Lines with "fynote" in the records below: say how many there are, and add nothing.

* Stored data:
Content starts

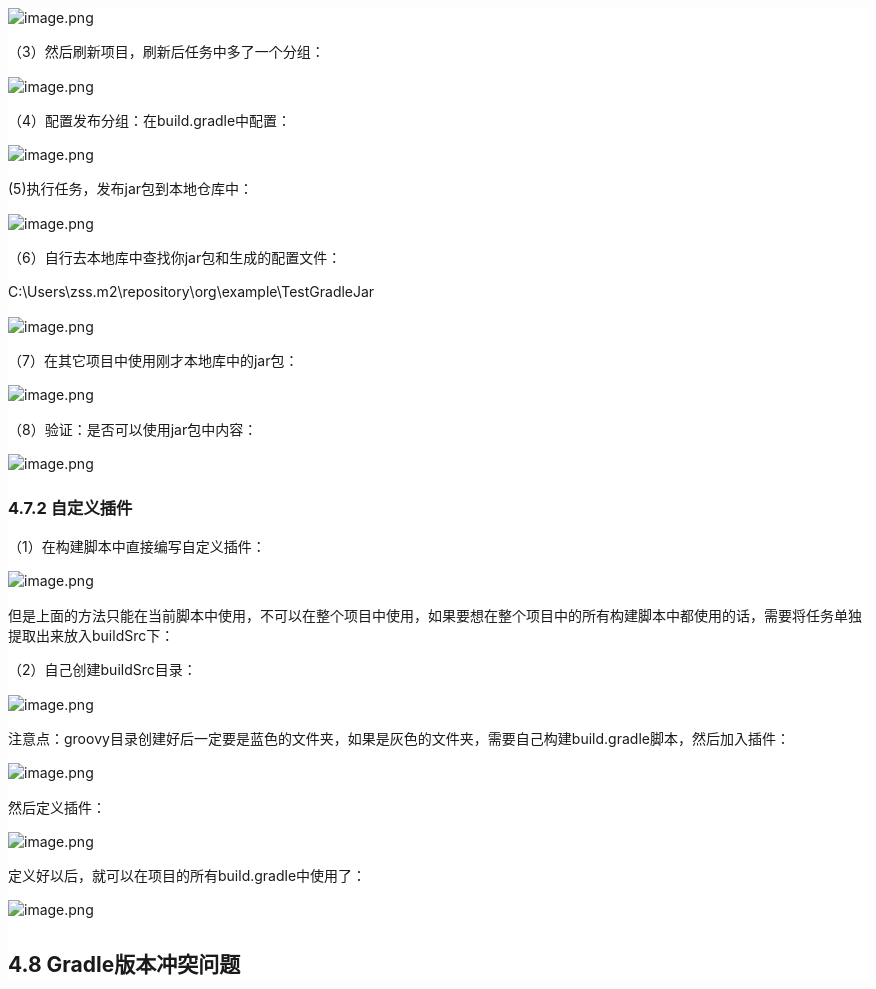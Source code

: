 ![image.png](https://fynotefile.oss-cn-zhangjiakou.aliyuncs.com/fynote/728/1641366521000/7bae6c32d7454a08ab8d9fbfad193494.png)

（3）然后刷新项目，刷新后任务中多了一个分组：

![image.png](https://fynotefile.oss-cn-zhangjiakou.aliyuncs.com/fynote/728/1641366521000/949bee13bd4a4b7c9f470a8e6ed09136.png)

（4）配置发布分组：在build.gradle中配置：

![image.png](https://fynotefile.oss-cn-zhangjiakou.aliyuncs.com/fynote/728/1641366521000/ab13f242885143879f0a18dfa400cdbe.png)

(5)执行任务，发布jar包到本地仓库中：

![image.png](https://fynotefile.oss-cn-zhangjiakou.aliyuncs.com/fynote/728/1641366521000/1848bd76f023486f93b594440cddb7a8.png)

（6）自行去本地库中查找你jar包和生成的配置文件：

C:\Users\zss\.m2\repository\org\example\TestGradleJar

![image.png](https://fynotefile.oss-cn-zhangjiakou.aliyuncs.com/fynote/728/1641366521000/fe987143b46c4a84adae607e2ba68369.png)

（7）在其它项目中使用刚才本地库中的jar包：

![image.png](https://fynotefile.oss-cn-zhangjiakou.aliyuncs.com/fynote/728/1641366521000/799ab1372aa64d31a7b66ebb2369ef51.png)

（8）验证：是否可以使用jar包中内容：

![image.png](https://fynotefile.oss-cn-zhangjiakou.aliyuncs.com/fynote/728/1641366521000/3007204d70eb45ea91519cd7e9fdb611.png)

### 4.7.2 自定义插件

（1）在构建脚本中直接编写自定义插件：

![image.png](https://fynotefile.oss-cn-zhangjiakou.aliyuncs.com/fynote/728/1641366521000/f278ee1481e048188231cc8c9d1d1efd.png)

但是上面的方法只能在当前脚本中使用，不可以在整个项目中使用，如果要想在整个项目中的所有构建脚本中都使用的话，需要将任务单独提取出来放入buildSrc下：

（2）自己创建buildSrc目录：

![image.png](https://fynotefile.oss-cn-zhangjiakou.aliyuncs.com/fynote/728/1641366521000/3995a733e70047f79083d9ae29e2d896.png)

注意点：groovy目录创建好后一定要是蓝色的文件夹，如果是灰色的文件夹，需要自己构建build.gradle脚本，然后加入插件：

![image.png](https://fynotefile.oss-cn-zhangjiakou.aliyuncs.com/fynote/728/1641366521000/3a7ccda2e30944d79a04b3d90ccf7770.png)

然后定义插件：

![image.png](https://fynotefile.oss-cn-zhangjiakou.aliyuncs.com/fynote/728/1641366521000/4af0a01ec6ab483ba73f4478c7d372d8.png)

定义好以后，就可以在项目的所有build.gradle中使用了：

![image.png](https://fynotefile.oss-cn-zhangjiakou.aliyuncs.com/fynote/728/1641366521000/596fbfd50ee84b5eb41d1aef0a761249.png)

## 4.8 Gradle版本冲突问题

Content ends

* Output: 12